Monday, June 29, 2020

Helping invalids in pre-tech era

photo of historic adult cradle
This adult cradle is on display at the Ward House
Museum
at Harvard University. Photo credit:
Ward House Museum
I'm still processing the loss of my father. Still thinking about how taking care of him in my home changed my life.

I first wrote about the overall challenges of caring for an elderly loved one who had Alzheimer's. This time, I'm focusing on the physical aspects of caring for an adult whose mobility is impaired. 

My Dad had lost his balance and the strength of his legs. He needed help moving from chair to bed to bathroom to wheelchair and back. At first, he could shuffle along with the person who held him up and guided him. At the end, he couldn't even manage that. 

Even with 21st century aids, physically lifting, guiding, shifting and settling an adult is hard work. It requires use of mobility aids. What did people do before they had in-home Hospice beds adjustable at the click of a button? Or wheelchairs with easily removable and interchangable parts? I assume people in the past were ahead of us in innovations regarding chamber pot chairs. Many pioneer households lacked indoor water closets and/or plumbing.

I came across an interesting online lecture about mobility aids in the late 18th and 19th centuries. It's worth a watch if you're intrigued about these things. "The Material Culture of Living With Disability at Home, 1700-1900" focused on times slightly earlier than the late 19th-early 20th century I write about in this blog. But I figure that, for monetary and accessibility reasons, many settlers in pioneer Florida still relied on time-tested aids. There wasn't any Amazon shipping to the backwoods. And fancy mobility aids were out of reach financially for the average person. Just as they often are today. A top-of-the-line motorized wheelchair today can cost more than $20,000. 

Innovation was demanded of people settling a new location such as the Florida frontier. Based on what I learned in the lecture, settlers would have applied that imagination to help incapacitated loved ones. 

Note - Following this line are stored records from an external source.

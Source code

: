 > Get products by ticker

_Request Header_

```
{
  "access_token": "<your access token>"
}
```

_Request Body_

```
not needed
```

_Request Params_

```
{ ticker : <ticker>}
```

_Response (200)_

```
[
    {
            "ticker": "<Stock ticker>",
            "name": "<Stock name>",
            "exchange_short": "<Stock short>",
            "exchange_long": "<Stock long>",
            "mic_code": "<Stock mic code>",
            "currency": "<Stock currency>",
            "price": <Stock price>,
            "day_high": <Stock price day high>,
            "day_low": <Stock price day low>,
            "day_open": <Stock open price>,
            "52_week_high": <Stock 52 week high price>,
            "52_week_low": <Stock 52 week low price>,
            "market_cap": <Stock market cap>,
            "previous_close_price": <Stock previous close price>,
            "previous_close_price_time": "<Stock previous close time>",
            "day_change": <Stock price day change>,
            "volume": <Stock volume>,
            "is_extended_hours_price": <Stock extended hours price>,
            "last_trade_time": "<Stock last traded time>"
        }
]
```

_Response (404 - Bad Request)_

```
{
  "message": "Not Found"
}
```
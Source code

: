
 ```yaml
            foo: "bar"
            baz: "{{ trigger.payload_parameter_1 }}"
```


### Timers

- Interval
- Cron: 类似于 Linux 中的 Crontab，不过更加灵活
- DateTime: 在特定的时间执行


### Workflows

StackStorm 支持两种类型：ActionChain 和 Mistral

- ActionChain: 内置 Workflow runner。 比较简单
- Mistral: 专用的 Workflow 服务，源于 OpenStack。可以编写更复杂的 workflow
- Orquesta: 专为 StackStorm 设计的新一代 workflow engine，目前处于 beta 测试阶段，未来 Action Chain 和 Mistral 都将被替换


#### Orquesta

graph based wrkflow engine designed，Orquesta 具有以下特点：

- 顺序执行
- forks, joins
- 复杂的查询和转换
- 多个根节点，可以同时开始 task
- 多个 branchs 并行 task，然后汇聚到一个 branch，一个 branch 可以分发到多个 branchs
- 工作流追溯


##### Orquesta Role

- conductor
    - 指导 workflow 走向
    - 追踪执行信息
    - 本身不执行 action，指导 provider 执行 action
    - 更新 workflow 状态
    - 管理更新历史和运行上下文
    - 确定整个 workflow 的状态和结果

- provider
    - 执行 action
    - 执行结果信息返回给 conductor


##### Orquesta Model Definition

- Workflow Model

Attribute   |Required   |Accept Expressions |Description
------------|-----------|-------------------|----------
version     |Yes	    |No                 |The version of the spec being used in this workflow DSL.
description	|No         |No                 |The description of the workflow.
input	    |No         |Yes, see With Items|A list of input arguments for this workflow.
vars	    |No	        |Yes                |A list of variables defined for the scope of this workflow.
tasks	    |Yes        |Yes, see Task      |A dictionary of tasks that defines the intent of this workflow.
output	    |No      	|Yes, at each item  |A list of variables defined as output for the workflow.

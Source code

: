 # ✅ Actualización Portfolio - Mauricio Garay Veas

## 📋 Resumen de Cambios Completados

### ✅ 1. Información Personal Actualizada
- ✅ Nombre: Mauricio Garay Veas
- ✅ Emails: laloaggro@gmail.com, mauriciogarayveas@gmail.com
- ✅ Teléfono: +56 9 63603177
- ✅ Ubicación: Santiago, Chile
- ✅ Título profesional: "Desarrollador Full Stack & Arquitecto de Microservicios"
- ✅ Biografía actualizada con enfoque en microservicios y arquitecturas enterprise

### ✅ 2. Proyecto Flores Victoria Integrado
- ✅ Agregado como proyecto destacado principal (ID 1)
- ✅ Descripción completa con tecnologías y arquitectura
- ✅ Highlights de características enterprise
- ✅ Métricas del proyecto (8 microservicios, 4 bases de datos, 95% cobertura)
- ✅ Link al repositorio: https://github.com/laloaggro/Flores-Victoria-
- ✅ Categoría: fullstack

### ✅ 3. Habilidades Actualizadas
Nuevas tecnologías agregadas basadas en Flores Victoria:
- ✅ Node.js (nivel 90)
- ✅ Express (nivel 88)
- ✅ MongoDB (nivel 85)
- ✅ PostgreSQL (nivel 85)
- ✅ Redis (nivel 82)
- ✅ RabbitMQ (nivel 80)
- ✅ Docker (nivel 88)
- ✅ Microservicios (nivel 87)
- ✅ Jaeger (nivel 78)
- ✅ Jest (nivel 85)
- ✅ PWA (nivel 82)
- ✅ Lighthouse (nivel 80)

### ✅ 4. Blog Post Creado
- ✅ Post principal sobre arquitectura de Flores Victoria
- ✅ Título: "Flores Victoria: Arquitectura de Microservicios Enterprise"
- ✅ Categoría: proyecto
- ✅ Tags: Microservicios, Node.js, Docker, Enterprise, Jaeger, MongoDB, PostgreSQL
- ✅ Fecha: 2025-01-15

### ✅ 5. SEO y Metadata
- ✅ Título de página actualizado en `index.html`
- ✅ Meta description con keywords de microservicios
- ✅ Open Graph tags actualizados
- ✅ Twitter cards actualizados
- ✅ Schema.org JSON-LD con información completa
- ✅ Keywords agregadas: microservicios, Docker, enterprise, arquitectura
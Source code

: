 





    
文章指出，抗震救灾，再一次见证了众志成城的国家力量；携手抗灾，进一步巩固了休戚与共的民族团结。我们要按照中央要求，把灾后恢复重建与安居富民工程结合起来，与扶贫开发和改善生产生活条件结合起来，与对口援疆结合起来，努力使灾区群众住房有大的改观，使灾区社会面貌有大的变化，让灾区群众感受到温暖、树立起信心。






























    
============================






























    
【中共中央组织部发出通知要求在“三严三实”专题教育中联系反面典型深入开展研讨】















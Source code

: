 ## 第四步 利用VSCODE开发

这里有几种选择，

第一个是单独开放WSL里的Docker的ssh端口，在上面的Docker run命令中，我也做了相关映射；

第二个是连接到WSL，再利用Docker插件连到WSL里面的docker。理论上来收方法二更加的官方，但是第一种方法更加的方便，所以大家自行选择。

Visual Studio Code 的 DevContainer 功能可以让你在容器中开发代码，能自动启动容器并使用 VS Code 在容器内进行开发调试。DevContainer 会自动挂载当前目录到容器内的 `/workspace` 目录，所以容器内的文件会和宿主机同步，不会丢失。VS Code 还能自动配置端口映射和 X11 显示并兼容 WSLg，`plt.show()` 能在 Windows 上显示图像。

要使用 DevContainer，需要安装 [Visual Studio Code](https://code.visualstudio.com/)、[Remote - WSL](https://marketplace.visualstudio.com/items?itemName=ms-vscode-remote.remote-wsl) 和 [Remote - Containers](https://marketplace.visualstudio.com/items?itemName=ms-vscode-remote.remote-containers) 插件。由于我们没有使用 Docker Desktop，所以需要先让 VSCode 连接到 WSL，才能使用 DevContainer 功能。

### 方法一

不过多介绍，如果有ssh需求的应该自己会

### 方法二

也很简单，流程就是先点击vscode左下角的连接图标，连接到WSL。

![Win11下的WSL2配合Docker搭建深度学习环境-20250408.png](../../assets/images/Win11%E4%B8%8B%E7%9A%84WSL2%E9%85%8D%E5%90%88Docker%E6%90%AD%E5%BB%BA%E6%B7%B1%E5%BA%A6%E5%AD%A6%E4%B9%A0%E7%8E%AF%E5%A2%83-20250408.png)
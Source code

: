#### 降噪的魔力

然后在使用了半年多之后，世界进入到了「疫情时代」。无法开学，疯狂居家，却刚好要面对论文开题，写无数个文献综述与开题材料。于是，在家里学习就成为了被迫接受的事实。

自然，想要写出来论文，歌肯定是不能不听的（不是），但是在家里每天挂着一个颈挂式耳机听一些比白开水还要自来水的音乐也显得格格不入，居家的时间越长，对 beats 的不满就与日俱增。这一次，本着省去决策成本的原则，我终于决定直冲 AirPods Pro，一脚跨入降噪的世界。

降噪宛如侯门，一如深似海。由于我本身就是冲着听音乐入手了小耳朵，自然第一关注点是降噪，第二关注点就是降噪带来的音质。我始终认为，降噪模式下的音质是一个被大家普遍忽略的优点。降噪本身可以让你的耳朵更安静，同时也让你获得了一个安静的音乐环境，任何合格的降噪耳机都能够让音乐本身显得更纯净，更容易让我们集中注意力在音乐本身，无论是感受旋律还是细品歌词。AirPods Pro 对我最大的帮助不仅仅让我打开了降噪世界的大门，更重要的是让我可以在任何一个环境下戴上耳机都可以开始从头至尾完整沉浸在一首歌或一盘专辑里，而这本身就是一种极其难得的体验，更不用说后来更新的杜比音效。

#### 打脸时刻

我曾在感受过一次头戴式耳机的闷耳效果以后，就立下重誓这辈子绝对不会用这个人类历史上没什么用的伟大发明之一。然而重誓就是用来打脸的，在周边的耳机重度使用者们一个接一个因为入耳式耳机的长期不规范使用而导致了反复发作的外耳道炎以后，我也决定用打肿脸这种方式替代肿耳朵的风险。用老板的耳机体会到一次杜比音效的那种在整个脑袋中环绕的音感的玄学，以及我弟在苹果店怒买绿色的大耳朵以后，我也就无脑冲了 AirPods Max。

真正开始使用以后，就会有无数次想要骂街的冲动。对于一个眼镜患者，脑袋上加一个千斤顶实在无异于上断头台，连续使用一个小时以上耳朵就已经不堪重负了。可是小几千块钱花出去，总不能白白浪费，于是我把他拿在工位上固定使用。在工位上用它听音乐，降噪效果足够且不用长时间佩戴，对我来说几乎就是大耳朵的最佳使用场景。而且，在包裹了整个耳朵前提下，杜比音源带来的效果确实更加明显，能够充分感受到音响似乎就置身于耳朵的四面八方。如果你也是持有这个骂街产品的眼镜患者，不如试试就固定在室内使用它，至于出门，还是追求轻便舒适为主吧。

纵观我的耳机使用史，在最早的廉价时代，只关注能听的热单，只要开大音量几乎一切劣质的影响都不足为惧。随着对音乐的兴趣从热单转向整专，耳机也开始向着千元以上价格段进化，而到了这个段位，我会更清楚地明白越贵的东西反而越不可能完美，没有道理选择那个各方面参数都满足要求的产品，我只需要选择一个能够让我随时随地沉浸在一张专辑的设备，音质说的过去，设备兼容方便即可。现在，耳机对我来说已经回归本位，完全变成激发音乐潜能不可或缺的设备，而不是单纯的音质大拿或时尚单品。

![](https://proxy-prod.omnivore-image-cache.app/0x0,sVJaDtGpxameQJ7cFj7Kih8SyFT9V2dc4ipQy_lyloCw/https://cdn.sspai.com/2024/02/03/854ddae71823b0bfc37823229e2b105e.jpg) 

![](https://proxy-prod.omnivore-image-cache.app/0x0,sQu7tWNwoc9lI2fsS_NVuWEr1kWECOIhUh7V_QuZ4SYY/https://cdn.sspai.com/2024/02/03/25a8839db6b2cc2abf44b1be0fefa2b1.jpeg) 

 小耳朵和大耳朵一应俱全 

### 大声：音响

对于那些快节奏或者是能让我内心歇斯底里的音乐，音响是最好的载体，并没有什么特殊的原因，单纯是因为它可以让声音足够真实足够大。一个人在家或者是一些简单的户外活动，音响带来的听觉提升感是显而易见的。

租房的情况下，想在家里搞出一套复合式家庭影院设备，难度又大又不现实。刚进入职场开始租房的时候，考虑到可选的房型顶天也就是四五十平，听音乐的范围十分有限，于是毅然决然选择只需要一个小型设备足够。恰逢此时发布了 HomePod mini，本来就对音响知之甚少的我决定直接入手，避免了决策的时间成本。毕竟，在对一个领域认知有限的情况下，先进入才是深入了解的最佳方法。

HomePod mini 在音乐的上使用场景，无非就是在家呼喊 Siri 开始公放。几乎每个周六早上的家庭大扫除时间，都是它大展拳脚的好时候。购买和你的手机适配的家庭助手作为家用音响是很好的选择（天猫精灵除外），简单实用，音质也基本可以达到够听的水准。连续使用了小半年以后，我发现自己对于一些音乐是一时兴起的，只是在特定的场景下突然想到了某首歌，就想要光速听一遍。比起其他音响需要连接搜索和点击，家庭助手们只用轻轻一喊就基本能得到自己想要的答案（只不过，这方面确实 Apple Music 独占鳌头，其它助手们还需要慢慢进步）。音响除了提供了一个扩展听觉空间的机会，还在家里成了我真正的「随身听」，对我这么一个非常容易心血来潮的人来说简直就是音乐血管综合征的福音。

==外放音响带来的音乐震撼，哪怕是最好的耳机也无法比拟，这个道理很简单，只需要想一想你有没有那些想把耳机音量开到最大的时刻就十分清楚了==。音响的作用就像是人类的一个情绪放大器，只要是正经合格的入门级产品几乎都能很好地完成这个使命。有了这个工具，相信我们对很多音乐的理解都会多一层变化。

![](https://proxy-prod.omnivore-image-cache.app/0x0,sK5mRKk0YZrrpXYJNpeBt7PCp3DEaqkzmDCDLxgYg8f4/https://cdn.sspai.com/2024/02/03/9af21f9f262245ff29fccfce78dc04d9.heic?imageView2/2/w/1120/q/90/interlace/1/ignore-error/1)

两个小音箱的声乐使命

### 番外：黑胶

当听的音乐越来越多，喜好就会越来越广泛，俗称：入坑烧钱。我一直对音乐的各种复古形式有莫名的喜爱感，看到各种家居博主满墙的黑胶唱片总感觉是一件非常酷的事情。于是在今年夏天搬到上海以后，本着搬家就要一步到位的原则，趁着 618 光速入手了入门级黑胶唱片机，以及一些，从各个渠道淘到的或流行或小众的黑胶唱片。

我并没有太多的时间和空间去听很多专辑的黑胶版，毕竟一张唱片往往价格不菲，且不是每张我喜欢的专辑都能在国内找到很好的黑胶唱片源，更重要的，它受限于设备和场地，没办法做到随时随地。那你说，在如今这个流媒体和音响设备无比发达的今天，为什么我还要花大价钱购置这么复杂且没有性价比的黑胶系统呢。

Invalids usually lived at home with immediate or extended family. Wealthy pioneers could and would hire outside help to handle the heavy lifting. But the onus of providing support usually rested on family members. They did things like add wheels to regular chairs. 

Adult cradles are one of the more intriguing adaptations mentioned in the lecture. They allowed an invalid to be part of family life instead of lying in bed all day in a back bedroom. A cradle was more easily moved to a parlor or porch than a bed was. And the cradle provided necessary comfort and support to the disabled person. 

Lecturer Nicole Belolan, Ph.D., said the popularity of the cradles declined in the mid-1800s. She also noted they were used primarily along the Eastern Seaboard, from Maine to the Carolinas. 

But, then and now, most people in Florida came from somewhere else. I can imagine an early Florida settler keeping a loved one close in an adult cradle long after the furniture's popularity declined. Settling a frontier was often a lonely business. Every human connection counted. As it still does today. Would that we'd remember that.